* **RAW DATA**
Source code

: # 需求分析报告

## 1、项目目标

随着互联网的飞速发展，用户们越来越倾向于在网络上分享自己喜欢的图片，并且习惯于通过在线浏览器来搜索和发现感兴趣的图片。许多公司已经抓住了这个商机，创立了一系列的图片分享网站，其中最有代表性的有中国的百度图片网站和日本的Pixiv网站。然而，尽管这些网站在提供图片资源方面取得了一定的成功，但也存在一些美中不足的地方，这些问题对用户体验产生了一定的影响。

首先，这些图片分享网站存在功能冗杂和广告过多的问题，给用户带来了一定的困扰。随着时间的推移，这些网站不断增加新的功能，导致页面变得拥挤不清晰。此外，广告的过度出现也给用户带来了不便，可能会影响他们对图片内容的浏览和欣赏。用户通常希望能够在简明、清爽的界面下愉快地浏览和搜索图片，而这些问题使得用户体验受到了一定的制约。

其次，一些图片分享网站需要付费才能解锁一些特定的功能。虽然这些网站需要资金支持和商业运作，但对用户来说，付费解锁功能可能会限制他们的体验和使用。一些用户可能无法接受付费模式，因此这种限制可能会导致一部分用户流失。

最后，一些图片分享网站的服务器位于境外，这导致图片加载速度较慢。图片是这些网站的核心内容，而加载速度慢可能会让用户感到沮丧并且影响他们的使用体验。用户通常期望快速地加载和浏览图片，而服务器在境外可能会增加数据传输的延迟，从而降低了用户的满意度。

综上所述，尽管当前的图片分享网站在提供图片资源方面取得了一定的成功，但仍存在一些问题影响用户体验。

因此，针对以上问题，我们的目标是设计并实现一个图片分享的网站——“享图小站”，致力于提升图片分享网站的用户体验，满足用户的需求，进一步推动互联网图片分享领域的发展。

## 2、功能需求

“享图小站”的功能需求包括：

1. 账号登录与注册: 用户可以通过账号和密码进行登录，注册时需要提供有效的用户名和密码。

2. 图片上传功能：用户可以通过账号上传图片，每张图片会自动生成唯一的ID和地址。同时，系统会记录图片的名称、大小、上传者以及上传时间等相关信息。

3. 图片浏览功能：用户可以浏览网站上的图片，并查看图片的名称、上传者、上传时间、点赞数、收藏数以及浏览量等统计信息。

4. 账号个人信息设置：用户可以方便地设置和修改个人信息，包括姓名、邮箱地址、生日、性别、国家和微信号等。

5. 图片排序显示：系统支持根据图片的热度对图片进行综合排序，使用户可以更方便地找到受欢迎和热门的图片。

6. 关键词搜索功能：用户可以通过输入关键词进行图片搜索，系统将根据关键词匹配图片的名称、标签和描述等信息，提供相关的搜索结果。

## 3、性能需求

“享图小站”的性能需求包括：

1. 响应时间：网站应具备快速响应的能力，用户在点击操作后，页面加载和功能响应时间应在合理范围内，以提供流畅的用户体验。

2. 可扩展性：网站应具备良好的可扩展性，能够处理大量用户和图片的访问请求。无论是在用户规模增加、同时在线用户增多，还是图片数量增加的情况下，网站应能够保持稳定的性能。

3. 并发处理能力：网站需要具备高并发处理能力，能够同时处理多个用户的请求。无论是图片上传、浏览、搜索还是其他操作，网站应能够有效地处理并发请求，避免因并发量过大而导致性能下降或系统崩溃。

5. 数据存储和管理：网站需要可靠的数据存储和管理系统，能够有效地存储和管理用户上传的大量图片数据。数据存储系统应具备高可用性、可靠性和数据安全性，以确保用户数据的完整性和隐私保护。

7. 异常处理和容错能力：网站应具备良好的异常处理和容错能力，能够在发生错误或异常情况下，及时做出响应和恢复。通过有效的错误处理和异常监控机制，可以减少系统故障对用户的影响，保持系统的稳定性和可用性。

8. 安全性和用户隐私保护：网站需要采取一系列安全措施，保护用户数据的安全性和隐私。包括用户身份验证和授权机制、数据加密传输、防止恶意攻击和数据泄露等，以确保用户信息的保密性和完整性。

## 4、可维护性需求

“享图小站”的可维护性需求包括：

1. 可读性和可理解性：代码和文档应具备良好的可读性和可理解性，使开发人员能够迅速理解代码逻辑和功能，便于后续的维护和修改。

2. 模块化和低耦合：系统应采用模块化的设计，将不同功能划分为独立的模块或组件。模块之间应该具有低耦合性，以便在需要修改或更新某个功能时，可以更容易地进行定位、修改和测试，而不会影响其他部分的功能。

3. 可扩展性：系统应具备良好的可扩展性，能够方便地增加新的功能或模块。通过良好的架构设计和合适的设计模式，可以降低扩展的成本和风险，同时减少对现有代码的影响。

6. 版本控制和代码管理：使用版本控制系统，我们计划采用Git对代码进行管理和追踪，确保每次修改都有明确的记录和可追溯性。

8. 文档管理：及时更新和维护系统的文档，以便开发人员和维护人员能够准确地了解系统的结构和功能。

* **WHAT YOU NEED TO DO**
Which lines of the entries above contain the string "享图小站"? Copy each one.

* **RESULT OF THE TASK**
因此，针对以上问题，我们的目标是设计并实现一个图片分享的网站——“享图小站”，致力于提升图片分享网站的用户体验，满足用户的需求，进一步推动互联网图片分享领域的发展。
“享图小站”的功能需求包括：
“享图小站”的性能需求包括：
“享图小站”的可维护性需求包括：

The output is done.